__What is expected__. Your answer should reproduce every line of the material in which the word "physical" occurs.
*** Dataset records Section Begins ***
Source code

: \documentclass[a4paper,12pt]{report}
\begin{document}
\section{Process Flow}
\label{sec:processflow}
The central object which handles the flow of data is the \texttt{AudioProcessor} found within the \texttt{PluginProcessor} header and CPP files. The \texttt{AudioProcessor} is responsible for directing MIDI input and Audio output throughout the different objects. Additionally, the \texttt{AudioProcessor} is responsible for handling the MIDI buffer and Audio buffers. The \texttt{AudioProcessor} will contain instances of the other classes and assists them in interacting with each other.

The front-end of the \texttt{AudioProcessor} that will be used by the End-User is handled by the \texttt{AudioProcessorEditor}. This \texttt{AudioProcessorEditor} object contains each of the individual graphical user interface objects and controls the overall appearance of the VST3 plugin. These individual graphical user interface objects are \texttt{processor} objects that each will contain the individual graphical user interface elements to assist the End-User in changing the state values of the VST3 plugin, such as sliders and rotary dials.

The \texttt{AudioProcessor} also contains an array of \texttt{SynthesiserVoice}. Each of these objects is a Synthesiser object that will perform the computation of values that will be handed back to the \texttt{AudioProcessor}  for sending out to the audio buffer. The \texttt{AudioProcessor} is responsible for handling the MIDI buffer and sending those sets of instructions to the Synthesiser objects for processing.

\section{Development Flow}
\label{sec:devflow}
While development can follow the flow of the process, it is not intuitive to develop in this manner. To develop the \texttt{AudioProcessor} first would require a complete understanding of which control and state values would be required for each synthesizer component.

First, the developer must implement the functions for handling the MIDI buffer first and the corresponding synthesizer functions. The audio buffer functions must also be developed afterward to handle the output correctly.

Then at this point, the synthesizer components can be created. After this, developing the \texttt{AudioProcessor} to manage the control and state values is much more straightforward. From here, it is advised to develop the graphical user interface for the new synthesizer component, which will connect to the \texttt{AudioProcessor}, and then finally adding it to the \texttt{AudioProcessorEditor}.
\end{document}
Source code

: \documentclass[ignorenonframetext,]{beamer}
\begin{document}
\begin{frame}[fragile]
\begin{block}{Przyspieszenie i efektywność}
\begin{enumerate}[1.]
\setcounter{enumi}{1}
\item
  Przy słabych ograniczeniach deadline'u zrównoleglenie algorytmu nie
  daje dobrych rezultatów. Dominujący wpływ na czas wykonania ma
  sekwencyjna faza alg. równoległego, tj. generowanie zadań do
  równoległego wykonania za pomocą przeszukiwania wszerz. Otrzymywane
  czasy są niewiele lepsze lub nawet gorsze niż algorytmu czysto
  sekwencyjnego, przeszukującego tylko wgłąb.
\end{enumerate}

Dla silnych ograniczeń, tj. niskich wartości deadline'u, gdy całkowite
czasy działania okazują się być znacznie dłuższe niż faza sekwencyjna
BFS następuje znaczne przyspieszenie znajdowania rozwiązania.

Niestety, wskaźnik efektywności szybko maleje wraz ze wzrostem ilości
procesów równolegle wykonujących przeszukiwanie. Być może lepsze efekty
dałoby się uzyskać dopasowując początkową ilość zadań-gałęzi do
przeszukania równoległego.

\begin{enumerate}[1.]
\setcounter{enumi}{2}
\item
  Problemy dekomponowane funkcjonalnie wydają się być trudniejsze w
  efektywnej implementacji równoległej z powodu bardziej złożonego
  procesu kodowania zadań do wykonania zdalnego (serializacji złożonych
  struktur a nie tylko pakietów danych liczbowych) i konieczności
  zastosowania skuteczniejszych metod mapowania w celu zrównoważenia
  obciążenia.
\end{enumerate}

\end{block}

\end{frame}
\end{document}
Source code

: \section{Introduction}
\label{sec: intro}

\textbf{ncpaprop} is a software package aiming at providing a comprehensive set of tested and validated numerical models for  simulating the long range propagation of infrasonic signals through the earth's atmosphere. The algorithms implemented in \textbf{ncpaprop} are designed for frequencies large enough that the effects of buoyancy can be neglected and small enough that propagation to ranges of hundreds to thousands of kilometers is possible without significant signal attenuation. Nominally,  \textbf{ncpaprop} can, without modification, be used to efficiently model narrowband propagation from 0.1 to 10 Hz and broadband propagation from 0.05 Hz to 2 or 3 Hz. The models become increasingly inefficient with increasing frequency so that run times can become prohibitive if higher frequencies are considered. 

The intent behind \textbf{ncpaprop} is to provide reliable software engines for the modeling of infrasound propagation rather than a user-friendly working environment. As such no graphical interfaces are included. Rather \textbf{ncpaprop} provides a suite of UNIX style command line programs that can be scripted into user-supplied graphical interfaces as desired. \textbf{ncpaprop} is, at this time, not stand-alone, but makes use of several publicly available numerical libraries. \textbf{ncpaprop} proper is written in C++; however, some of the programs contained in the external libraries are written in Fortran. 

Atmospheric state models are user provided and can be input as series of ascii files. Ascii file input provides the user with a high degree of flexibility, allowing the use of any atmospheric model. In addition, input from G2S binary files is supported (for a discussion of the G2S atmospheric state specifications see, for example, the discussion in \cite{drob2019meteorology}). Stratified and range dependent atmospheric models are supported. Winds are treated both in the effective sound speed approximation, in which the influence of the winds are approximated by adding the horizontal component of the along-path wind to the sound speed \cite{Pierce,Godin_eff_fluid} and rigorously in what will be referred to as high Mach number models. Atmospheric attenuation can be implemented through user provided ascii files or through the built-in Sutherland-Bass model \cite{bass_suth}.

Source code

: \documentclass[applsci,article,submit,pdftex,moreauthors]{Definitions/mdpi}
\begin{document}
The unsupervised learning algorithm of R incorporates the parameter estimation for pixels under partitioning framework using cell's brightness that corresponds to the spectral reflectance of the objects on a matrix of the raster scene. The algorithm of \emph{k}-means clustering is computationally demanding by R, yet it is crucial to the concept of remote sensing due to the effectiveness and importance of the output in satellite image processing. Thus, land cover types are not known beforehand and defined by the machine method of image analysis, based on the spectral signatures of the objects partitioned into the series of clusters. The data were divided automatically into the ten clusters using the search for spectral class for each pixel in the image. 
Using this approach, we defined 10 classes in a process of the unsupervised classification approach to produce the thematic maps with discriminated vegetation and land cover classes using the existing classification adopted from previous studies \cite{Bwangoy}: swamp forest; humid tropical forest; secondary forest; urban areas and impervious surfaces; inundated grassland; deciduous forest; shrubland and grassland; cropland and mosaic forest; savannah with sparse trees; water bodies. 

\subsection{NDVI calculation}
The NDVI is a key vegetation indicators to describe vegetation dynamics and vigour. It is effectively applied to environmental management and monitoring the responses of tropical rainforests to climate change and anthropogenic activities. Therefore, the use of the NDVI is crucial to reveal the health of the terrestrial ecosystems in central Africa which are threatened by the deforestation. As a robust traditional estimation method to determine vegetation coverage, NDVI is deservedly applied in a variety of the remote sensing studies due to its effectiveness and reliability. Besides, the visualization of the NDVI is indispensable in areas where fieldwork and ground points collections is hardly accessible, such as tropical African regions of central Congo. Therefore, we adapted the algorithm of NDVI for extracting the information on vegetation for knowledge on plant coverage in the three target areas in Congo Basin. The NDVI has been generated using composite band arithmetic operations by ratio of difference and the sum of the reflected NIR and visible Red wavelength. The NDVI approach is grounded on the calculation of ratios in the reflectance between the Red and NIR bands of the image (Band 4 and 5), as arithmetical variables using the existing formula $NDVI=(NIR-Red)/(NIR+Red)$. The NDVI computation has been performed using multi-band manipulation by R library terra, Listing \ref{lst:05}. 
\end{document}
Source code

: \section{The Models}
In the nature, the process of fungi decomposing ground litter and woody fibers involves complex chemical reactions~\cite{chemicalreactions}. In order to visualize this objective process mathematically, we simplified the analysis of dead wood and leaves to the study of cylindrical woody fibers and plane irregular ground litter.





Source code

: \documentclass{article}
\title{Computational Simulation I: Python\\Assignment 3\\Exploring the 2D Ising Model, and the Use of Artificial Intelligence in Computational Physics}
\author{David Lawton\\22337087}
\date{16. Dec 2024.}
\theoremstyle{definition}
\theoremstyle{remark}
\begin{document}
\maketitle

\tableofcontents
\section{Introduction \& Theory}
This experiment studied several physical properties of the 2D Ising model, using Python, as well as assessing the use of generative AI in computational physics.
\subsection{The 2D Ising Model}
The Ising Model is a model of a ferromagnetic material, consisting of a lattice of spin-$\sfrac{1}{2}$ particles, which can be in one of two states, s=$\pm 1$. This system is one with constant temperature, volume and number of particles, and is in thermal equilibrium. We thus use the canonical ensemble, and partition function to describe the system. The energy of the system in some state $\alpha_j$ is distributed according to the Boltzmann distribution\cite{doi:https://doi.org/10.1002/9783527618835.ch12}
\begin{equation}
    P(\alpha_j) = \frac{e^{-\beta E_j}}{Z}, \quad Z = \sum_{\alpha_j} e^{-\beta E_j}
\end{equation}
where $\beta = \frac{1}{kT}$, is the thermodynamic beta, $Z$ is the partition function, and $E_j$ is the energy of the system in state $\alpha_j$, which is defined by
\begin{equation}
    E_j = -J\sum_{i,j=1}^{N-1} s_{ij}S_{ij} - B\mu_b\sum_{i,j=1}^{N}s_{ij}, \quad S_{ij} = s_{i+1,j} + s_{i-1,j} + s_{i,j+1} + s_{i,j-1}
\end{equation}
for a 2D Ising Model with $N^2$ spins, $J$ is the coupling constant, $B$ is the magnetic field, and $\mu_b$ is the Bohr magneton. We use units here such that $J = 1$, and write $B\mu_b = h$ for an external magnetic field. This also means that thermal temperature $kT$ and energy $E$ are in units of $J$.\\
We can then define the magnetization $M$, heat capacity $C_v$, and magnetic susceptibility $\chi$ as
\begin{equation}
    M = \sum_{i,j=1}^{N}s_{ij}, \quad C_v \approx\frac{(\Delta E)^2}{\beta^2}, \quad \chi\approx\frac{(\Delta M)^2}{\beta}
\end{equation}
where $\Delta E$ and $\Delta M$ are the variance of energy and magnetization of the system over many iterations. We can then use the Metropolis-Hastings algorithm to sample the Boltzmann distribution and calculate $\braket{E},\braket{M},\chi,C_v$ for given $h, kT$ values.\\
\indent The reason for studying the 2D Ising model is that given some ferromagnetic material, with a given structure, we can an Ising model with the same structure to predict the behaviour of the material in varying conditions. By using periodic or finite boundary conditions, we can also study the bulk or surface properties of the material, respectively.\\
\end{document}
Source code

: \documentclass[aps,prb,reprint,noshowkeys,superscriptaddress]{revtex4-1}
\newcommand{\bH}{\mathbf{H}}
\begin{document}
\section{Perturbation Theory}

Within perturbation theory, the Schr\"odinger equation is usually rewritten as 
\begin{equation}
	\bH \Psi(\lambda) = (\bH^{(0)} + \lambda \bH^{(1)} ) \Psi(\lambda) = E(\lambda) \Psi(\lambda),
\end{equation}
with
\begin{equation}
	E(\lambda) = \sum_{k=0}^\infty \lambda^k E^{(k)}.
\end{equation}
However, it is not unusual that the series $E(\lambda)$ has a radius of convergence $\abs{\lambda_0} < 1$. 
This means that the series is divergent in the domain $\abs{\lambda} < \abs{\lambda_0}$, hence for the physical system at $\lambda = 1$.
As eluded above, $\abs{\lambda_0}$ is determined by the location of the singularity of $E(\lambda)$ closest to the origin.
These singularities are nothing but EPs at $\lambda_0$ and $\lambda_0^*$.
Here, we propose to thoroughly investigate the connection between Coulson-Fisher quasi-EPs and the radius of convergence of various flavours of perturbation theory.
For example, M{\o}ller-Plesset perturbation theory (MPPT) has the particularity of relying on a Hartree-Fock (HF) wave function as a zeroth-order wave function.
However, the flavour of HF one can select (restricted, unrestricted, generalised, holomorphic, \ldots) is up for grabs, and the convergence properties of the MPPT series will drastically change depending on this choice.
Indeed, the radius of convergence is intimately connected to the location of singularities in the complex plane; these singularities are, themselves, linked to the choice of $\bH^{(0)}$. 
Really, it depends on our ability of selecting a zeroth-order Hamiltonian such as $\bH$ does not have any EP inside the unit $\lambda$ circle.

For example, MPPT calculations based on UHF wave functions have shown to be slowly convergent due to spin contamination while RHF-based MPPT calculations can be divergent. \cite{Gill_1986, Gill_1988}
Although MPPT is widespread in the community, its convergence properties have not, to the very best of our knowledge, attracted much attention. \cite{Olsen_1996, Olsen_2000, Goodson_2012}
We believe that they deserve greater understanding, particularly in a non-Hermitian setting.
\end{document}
*** Dataset records Section Ends ***
__Response to the exercise__.
This experiment studied several physical properties of the 2D Ising model, using Python, as well as assessing the use of generative AI in computational physics.
This means that the series is divergent in the domain $\abs{\lambda} < \abs{\lambda_0}$, hence for the physical system at $\lambda = 1$.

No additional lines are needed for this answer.